The Alfred Peet mythology still runs thick at his namesake company, even though he retired more than thirty years ago. After he died in 2007, the flagship store at Walnut and Vine expanded to include a small museum of Peet's life: Glass-walled cabinets display newspaper clippings and old-fashioned coffee and tea paraphernalia; a flatscreen TV plays a video explaining Peet's considerable legacy; the walls are lined with black-and-white photographs of the scene outside the store in its earliest days, of a bespectacled and stern-looking Peet surveying a collection of coffees, of eager customers lining up for fresh-roasted beans.

The store itself is now a bona fide tourist destination, as the Peet's origin story has come to be something of a fable in both the coffee business and Berkeley lore — a symbol of the enduring power of quality over quantity, of the triumph of the little guy, and of the East Bay's continuing influence in the realm of specialty coffee.

But now, both the company and the coffee culture it spawned are nearly unrecognizable from what they were when Peet's opened that first tiny shop. And for Small, there's no question that the company has changed markedly in recent years. "The company drifted away from its original passion and became much more corporate," he said. "It's still good coffee — it's fine coffee — but there's a certain loss of passion."

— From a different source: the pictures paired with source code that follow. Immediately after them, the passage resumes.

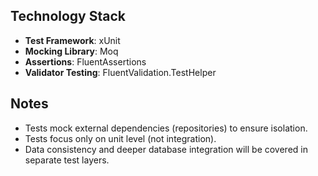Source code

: ## Technology Stack

- **Test Framework**: xUnit
- **Mocking Library**: Moq
- **Assertions**: FluentAssertions
- **Validator Testing**: FluentValidation.TestHelper


## Notes

- Tests mock external dependencies (repositories) to ensure isolation.
- Tests focus only on unit level (not integration).
- Data consistency and deeper database integration will be covered in separate test layers.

To anyone paying attention, this was probably inevitable. The original Peet's model — which placed a premium on small batches, extraordinary attention to detail, and extreme freshness — is very difficult to replicate on a large scale. It's hard to keep your coffee fresh when it's being sold in supermarkets, and it's hard to maintain a homegrown feel when you're raking in hundreds of millions of dollars a year. "I don't think you can grow a chain that large and maintain the integrity of the passion of the founders," Small said.

None of this is lost on the customer: "Customers crack jokes all the time that Alfred Peet is rolling over in his grave," said one employee. "Sometimes it feels like every day."

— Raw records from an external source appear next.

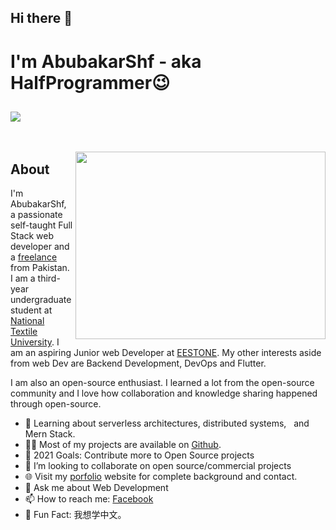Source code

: ## Hi there 👋

# I'm AbubakarShf - aka HalfProgrammer😉

## ![](https://activity-graph.herokuapp.com/graph?username=AbubakarShf&theme=react-dark&hide_border=true&area=true)

<!-- --- -->

&nbsp;

<img align="right" src="https://media1.giphy.com/media/13HgwGsXF0aiGY/giphy.gif" width="400" height="300"/>

## About

I'm AbubakarShf, a passionate self-taught Full Stack web developer and a [freelance](https://www.fiverr.com/users/abubakarshf) from Pakistan.
I am a third-year undergraduate student at [National Textile University](https://www.ntu.edu.pk/). I am an aspiring Junior web Developer at [EESTONE](https://www.ee-stone.com/). My other interests aside from web Dev are Backend Development, DevOps and Flutter.

I am also an open-source enthusiast. I learned a lot from the open-source community and I love how collaboration and knowledge sharing happened through open-source.

<ul>
<li>🧐 Learning about serverless architectures, distributed systems, &nbsp;
and Mern Stack.</li>
<li>👨‍💻 Most of my projects are available on <a href="https://github.com/AbubakarShf"   target="_blank">Github</a>.</li>
<li>🥅 2021 Goals: Contribute more to Open Source projects</li>
<li>👯 I’m looking to collaborate on open source/commercial projects</li>
<li>🌐 Visit my <a href="">porfolio</a> website for complete background and contact.</li>
<li>💬 Ask me about Web Development</li>
<li>📫 How to reach me:
<a href="https://www.facebook.com/abubakar.jutt.5283/">Facebook</a>
</li>
<li>🎉 Fun Fact: 我想学中文。</li>
</ul>

<br></br>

Which isn't to say everyone's wholly disappointed by the turn Peet's has taken. Before being interviewed for this story, Small had just bought a pound of Peet's beans, and Kenneth Davids, editor of the Berkeley-based website, noted that the company's coffees still tend to rank pretty high in his publication's tests. In fact, Davids said he's been largely impressed by the way Peet's handled its expansion. "They came to a point where they could either stay small or they could expand. And if they expand, how do they maintain their Peet's-ness? Given that difficulty, I think they've been pretty cautious and thoughtful about how they've changed." Or, at the very least, they haven't totally given up the ghost: "They could have destroyed the business so easily — so easily! To me, it's a surprise that they didn't."

But as an employee, Iulia Bodeanu got to see from the inside out how — as a publicly traded company with investors to answer to and a bottom line to attend to – Peet's turned to an increasingly corporate model. "Coffee is a labor of love for the most part, and Peet's started as a very personal company," she said. "It's just not the same now."

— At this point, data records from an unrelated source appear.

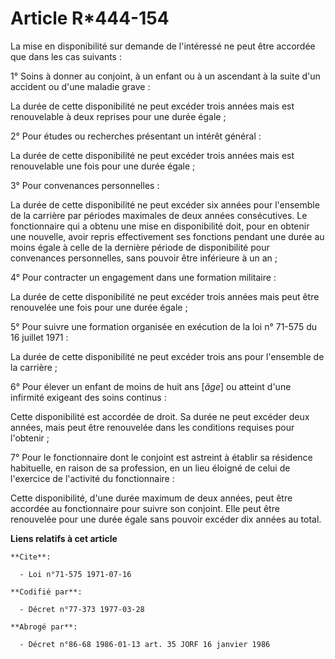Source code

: # Article R*444-154

La mise en disponibilité sur demande de l'intéressé ne peut être accordée que dans les cas suivants :

1° Soins à donner au conjoint, à un enfant ou à un ascendant à la suite d'un accident ou d'une maladie grave :

La durée de cette disponibilité ne peut excéder trois années mais est renouvelable à deux reprises pour une durée égale ;

2° Pour études ou recherches présentant un intérêt général :

La durée de cette disponibilité ne peut excéder trois années mais est renouvelable une fois pour une durée égale ;

3° Pour convenances personnelles :

La durée de cette disponibilité ne peut excéder six années pour l'ensemble de la carrière par périodes maximales de deux
années consécutives. Le fonctionnaire qui a obtenu une mise en disponibilité doit, pour en obtenir une nouvelle, avoir repris
effectivement ses fonctions pendant une durée au moins égale à celle de la dernière période de disponibilité pour convenances
personnelles, sans pouvoir être inférieure à un an ;

4° Pour contracter un engagement dans une formation militaire :

La durée de cette disponibilité ne peut excéder trois années mais peut être renouvelée une fois pour une durée égale ;

5° Pour suivre une formation organisée en exécution de la loi n° 71-575 du 16 juillet 1971 :

La durée de cette disponibilité ne peut excéder trois ans pour l'ensemble de la carrière ;

6° Pour élever un enfant de moins de huit ans [*âge*] ou atteint d'une infirmité exigeant des soins continus :

Cette disponibilité est accordée de droit. Sa durée ne peut excéder deux années, mais peut être renouvelée dans les
conditions requises pour l'obtenir ;

7° Pour le fonctionnaire dont le conjoint est astreint à établir sa résidence habituelle, en raison de sa profession, en un
lieu éloigné de celui de l'exercice de l'activité du fonctionnaire :

Cette disponibilité, d'une durée maximum de deux années, peut être accordée au fonctionnaire pour suivre son conjoint. Elle
peut être renouvelée pour une durée égale sans pouvoir excéder dix années au total.

**Liens relatifs à cet article**

	**Cite**:

	  - Loi n°71-575 1971-07-16

	**Codifié par**:

	  - Décret n°77-373 1977-03-28

	**Abrogé par**:

	  - Décret n°86-68 1986-01-13 art. 35 JORF 16 janvier 1986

In her mind, one of the clearest distillations came in 2009, when the company introduced a controversial policy: Employees were now required to ask every patron if they'd like a pastry with their drink. "When I started, in the manual it said, basically, 'Use your best judgment,'" she recalled. "That used to be the philosophy — try to read the customer and get a feel for whether they're in a hurry, whether they look like the kind of person that would want something to eat, whatever. But then somewhere along the way, it became 'Shove this pastry down their throat whether they like it or not."

It's a sales technique not uncommon in food service, but many felt that it flew in the face of the previously flexible ethos at Peet's. It signaled, in a sense, a shift from thinking of patrons as customers to regarding them as consumers. It was, in fact, part of the reason why one former employee, Leon Wheeler, left the company: "I wanted to be a barista, not a salesman."

The pastry policy is enforced largely via Peet's team of secret shoppers, who systematically come into stores to measure the level of customer service. Employees are given a script and coached on how to talk to customers — for example, to ask how his or her day is going and to answer detailed questions about whichever drink the store is promoting at the time. If an employee fails to follow the script, the shopper notes that in his or her report, which is then filed away and used in future employee reviews, and which can be posted in the back of the store for other employees to see.